Failed to get pwuid struct: user: unknown userid 4294967295 is the bz listed above
@ncdc
level=error msg="Error reading loginuid: open /proc/11976/loginuid: no such file or directory"
root 11976 1.7 0.1 833564 46292 ? Ssl 19:51 0:01 /usr/bin/openshift start node --config=/etc/origin/node/node-config.yaml --loglevel=2
@lvthillo does /proc/11976 exist?
@ncdc
yes but no loginuid:
$ ls
auxv cmdline coredump_filter cwd exe fdinfo io limits mem mounts net numa_maps oom_score personality root stat status task
cgroup comm cpuset environ fd gid_map ipaddr maps mountinfo mountstats ns oom_adj oom_score_adj projid_map setgroups statm syscall uid_map
@gabrielscheffer How did you perform your new install? (I performed a new git clone but same issue)
@lvthillo So, like described up
@lvthillo can you grep loginuid /etc/pam.d/*?

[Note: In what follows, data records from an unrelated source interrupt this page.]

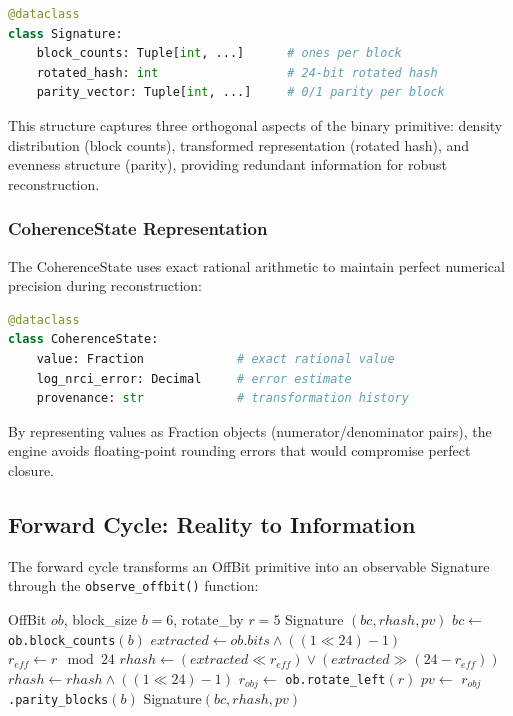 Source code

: \documentclass[11pt,letterpaper]{article}
\begin{document}
\begin{lstlisting}[language=Python]
@dataclass
class Signature:
    block_counts: Tuple[int, ...]      # ones per block
    rotated_hash: int                  # 24-bit rotated hash
    parity_vector: Tuple[int, ...]     # 0/1 parity per block
\end{lstlisting}

This structure captures three orthogonal aspects of the binary primitive: density distribution (block counts), transformed representation (rotated hash), and evenness structure (parity), providing redundant information for robust reconstruction.

\subsubsection{CoherenceState Representation}

The CoherenceState uses exact rational arithmetic to maintain perfect numerical precision during reconstruction:

\begin{lstlisting}[language=Python]
@dataclass
class CoherenceState:
    value: Fraction             # exact rational value
    log_nrci_error: Decimal     # error estimate
    provenance: str             # transformation history
\end{lstlisting}

By representing values as Fraction objects (numerator/denominator pairs), the engine avoids floating-point rounding errors that would compromise perfect closure.

\subsection{Forward Cycle: Reality to Information}
\label{subsec:forward}

The forward cycle transforms an OffBit primitive into an observable Signature through the \texttt{observe\_offbit()} function:

\begin{algorithm}[H]
\caption{Forward Cycle: \texttt{observe\_offbit()}}
\begin{algorithmic}[1]
\REQUIRE OffBit $ob$, block\_size $b=6$, rotate\_by $r=5$
\ENSURE Signature $(bc, rhash, pv)$
\STATE $bc \leftarrow$ \texttt{ob.block\_counts}$(b)$ 
\STATE $extracted \leftarrow ob.bits \land ((1 \ll 24) - 1)$ 
\STATE $r_{eff} \leftarrow r \mod 24$ 
\STATE $rhash \leftarrow (extracted \ll r_{eff}) \lor (extracted \gg (24 - r_{eff}))$ 
\STATE $rhash \leftarrow rhash \land ((1 \ll 24) - 1)$ 
\STATE $r_{obj} \leftarrow$ \texttt{ob.rotate\_left}$(r)$ 
\STATE $pv \leftarrow$ \texttt{$r_{obj}$.parity\_blocks}$(b)$ 
\RETURN Signature$(bc, rhash, pv)$
\end{algorithmic}
\end{algorithm}
\end{document}
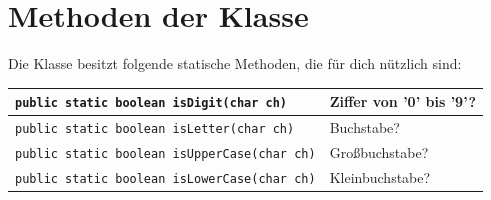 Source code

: \section{Methoden der Klasse }

Die Klasse  besitzt folgende statische Methoden, die für
dich nützlich sind:

\medskip
\bgroup
\def\arraystretch{1.2}
\begin{tabularx}{\textwidth}{|p{85mm}|X|}
\hline
\texttt{public static boolean isDigit(char ch)} & 
Ziffer von '0' bis '9'?
\\ \hline
\texttt{public static boolean isLetter(char ch)} & 
Buchstabe?
\\ \hline
\texttt{public static boolean isUpperCase(char ch)} & 
Großbuchstabe?
\\ \hline
\texttt{public static boolean isLowerCase(char ch)} & 
Kleinbuchstabe?
\\ \hline
\end{tabularx}
\egroup
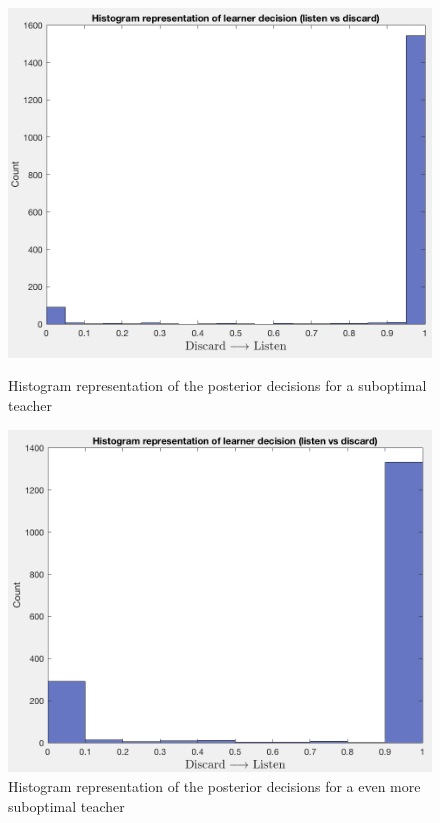 \documentclass[a4paper]{report}
\begin{document}
{{{{				
				\begin{figure}[h!]
					\begin{minipage}{0.5\linewidth}
						\begin{center}
							\includegraphics[width=0.95\linewidth]{pos_des_120}
							\caption{Histogram representation of the posterior decisions for a suboptimal teacher}
							\label{fig::post_des_120}
						\end{center}
					\end{minipage}
					\begin{minipage}{0.5\linewidth}
						\begin{center}
							\includegraphics[width=0.95\linewidth]{pos_des_50}
							\caption{Histogram representation of the posterior decisions for a even more suboptimal teacher}
							\label{fig::post_des_50}
						\end{center}
					\end{minipage}
				\end{figure}
				
}}}}
\end{document}
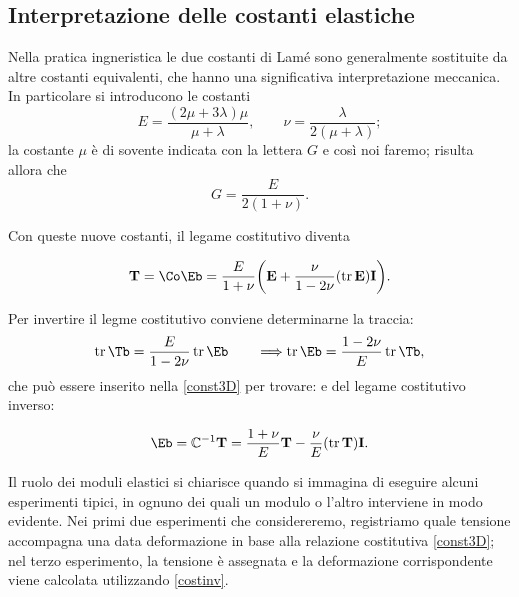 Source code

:\subsection{Interpretazione delle costanti elastiche}
Nella pratica ingneristica le due costanti di Lamé sono generalmente sostituite da altre costanti equivalenti, che hanno una significativa interpretazione meccanica. 
In particolare si introducono le costanti
\begin{equation}
E=\frac{(2\mu+3\lambda)\mu}{\mu+\lambda}, \qquad \nu = \frac{\lambda}{2(\mu+\lambda)};
\end{equation}
la costante $\mu$ è di sovente indicata con la lettera $G$ e così noi faremo; risulta allora che
\begin{equation}
G=\frac{E}{2(1+\nu)}.
\end{equation}

Con queste nuove costanti, il legame costitutivo diventa
\begin{definition}
\begin{equation}\label{const3D}
	\mathbf{T}=\Co \Eb=\frac{E}{1+\nu}{\left(\mathbf{E}+\frac{\nu}{1-2\nu}(\operatorname{tr}\mathbf{E})\mathbf{I}\right)}.
\end{equation}
\end{definition}

Per invertire il legme costitutivo conviene determinarne la traccia:
\begin{equation}
\operatorname{tr}\Tb=\frac{E}{1-2\nu} \operatorname{tr}\Eb \qquad \Longrightarrow \operatorname{tr}\Eb =\frac{1-2\nu}{E}\operatorname{tr}\Tb,
\end{equation} 
che può essere inserito nella \eqref{const3D} per trovare:
e del legame costitutivo inverso:
\begin{definition}
\begin{equation}\label{costinv}
	\Eb=\mathbb{C}^{-1}\mathbf{T}=\frac{1+\nu}{E}\mathbf{T}-\frac{\nu}{E}(\operatorname{tr}\mathbf{T})\mathbf{I}.
\end{equation}
\end{definition}
Il ruolo dei moduli elastici si chiarisce quando si immagina di eseguire alcuni esperimenti tipici, in ognuno dei quali un modulo o l'altro interviene in modo evidente. Nei primi due esperimenti che considereremo, registriamo quale tensione accompagna una data deformazione in base alla relazione costitutiva \eqref{const3D}; nel terzo esperimento, la tensione è assegnata e la deformazione corrispondente viene calcolata utilizzando \eqref{costinv}.


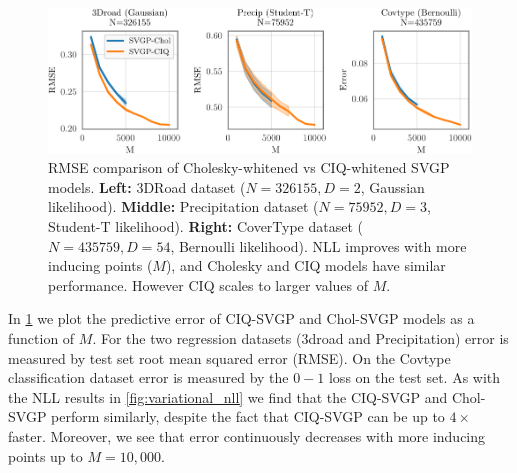 \begin{figure}[ht!]
  \centering
  \includegraphics[width=\linewidth]{figures/variational_error.pdf}
  \caption[RMSE comparison of Cholesky-whitened vs CIQ-whitened SVGP models.]{
    RMSE comparison of Cholesky-whitened vs CIQ-whitened SVGP models.
    {\bf Left:} 3DRoad dataset ($N=326155, D=2$, Gaussian likelihood).
    {\bf Middle:} Precipitation dataset ($N=75952, D=3$, Student-T likelihood).
    {\bf Right:} CoverType dataset ($N=435759, D=54$, Bernoulli likelihood).
    NLL improves with more inducing points ($M$), and Cholesky and CIQ models have similar performance.
    However CIQ scales to larger values of $M$.
  }
  \label{fig:variational_error}
\end{figure}

In \cref{fig:variational_error} we plot the predictive error of CIQ-SVGP and Chol-SVGP models as a function of $M$.
For the two regression datasets (3droad and Precipitation) error is measured by test set root mean squared error (RMSE).
On the Covtype classification dataset error is measured by the $0-1$ loss on the test set.
As with the NLL results in \cref{fig:variational_nll} we find that the CIQ-SVGP and Chol-SVGP perform similarly, despite the fact that CIQ-SVGP can be up to $4\times$ faster.
Moreover, we see that error continuously decreases with more inducing points up to $M=10,\!000$.
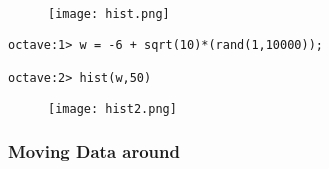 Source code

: \documentclass[12pt]{report}
\begin{document}
\begin{figure}[h]
	\texttt{[image: hist.png]}
\end{figure}

\begin{lstlisting}[basicstyle=\small]
octave:1> w = -6 + sqrt(10)*(rand(1,10000));

octave:2> hist(w,50)
\end{lstlisting}

\begin{figure}[h]
	\texttt{[image: hist2.png]}
\end{figure}

\subsubsection{Moving Data around}
\end{document}
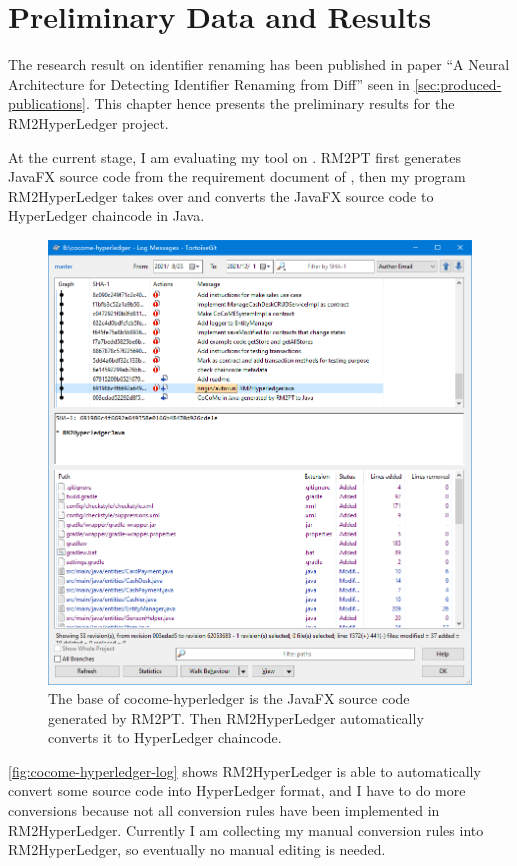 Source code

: \chapter{Preliminary Data and Results}

The research result on identifier renaming has been published in paper ``A Neural Architecture for Detecting Identifier Renaming from Diff'' seen in \autoref{sec:produced-publications}.
This chapter hence presents the preliminary results for the RM2HyperLedger project.

At the current stage, I am evaluating my tool on \cocome. RM2PT first generates JavaFX source code from the requirement document of \cocome, then my program RM2HyperLedger takes over and converts the JavaFX source code to HyperLedger chaincode in Java.

\begin{figure}[ht]
\centering
\includegraphics[width=0.9\linewidth]{cocome-hyperledger-log}
\caption{The base of cocome-hyperledger is the JavaFX source code generated by RM2PT. Then RM2HyperLedger automatically converts it to HyperLedger chaincode.}
\label{fig:cocome-hyperledger-log}
\end{figure}

\autoref{fig:cocome-hyperledger-log} shows RM2HyperLedger is able to automatically convert some source code into HyperLedger format, and I have to do more conversions because not all conversion rules have been implemented in RM2HyperLedger. Currently I am collecting my manual conversion rules into RM2HyperLedger, so eventually no manual editing is needed.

This is not an OpenShift issue. The kernel needs to be compiled with audit support enabled, and you may need to have pam_loginuid configured. Once you do have /proc/pid/loginuid files in place for the OpenShift processes, they will be MAXINT, and you'll end up with the Failed to get pwuid struct: user: unknown userid 4294967295 "error" until a newer version of Docker is available that doesn't have this log spam.
@ncdc this has nothing to do with pam.
This is NOT a CentOS kernel. This is NOT a RHEL kernel. The kernel was built without CONFIG_AUDIT and/or CONFIG_AUDIT_SYSCALL.
This is a bug in docker. It should support such kernels.
Please file a BZ against 'docker' at bugzilla.redhat.com. Tell them that they need to support kernel's without CONFIG_AUDIT.
it's not against upstream docker though, the issue should be filed under projectatomic/docker since it's our patch causing this
@lvthillo ^^
@runcom okay, was an older issue which I wanted to close .
Thank you all for the support =)
@runcom Any idea when this will be fixed?
Is it possible to start an OpenShift environment with the 'broken' docker. And after the fix remove docker and reinstall it (so will it remain 1.9.1) + are there also functional problems with the docker version or only the 'error-bug'. Sorry for this big amount of questions but we're a bit stuck in here.
@lvthillo Hello mate, based on this patch
I released my own docker-1.9.1-40.
For me it's fixed, you can dig up my changes at my repo https://packagecloud.io/gabrielscheffer/centos7
Steps to install fixed docker:
1. curl -s https://packagecloud.io/install/repositories/gabrielscheffer/centos7/script.rpm.sh | sudo bash
2. sudo yum install docker docker-common docker-forward-journald docker-logrotate docker-selinux
3. sudo systemctl restart docker
Cheers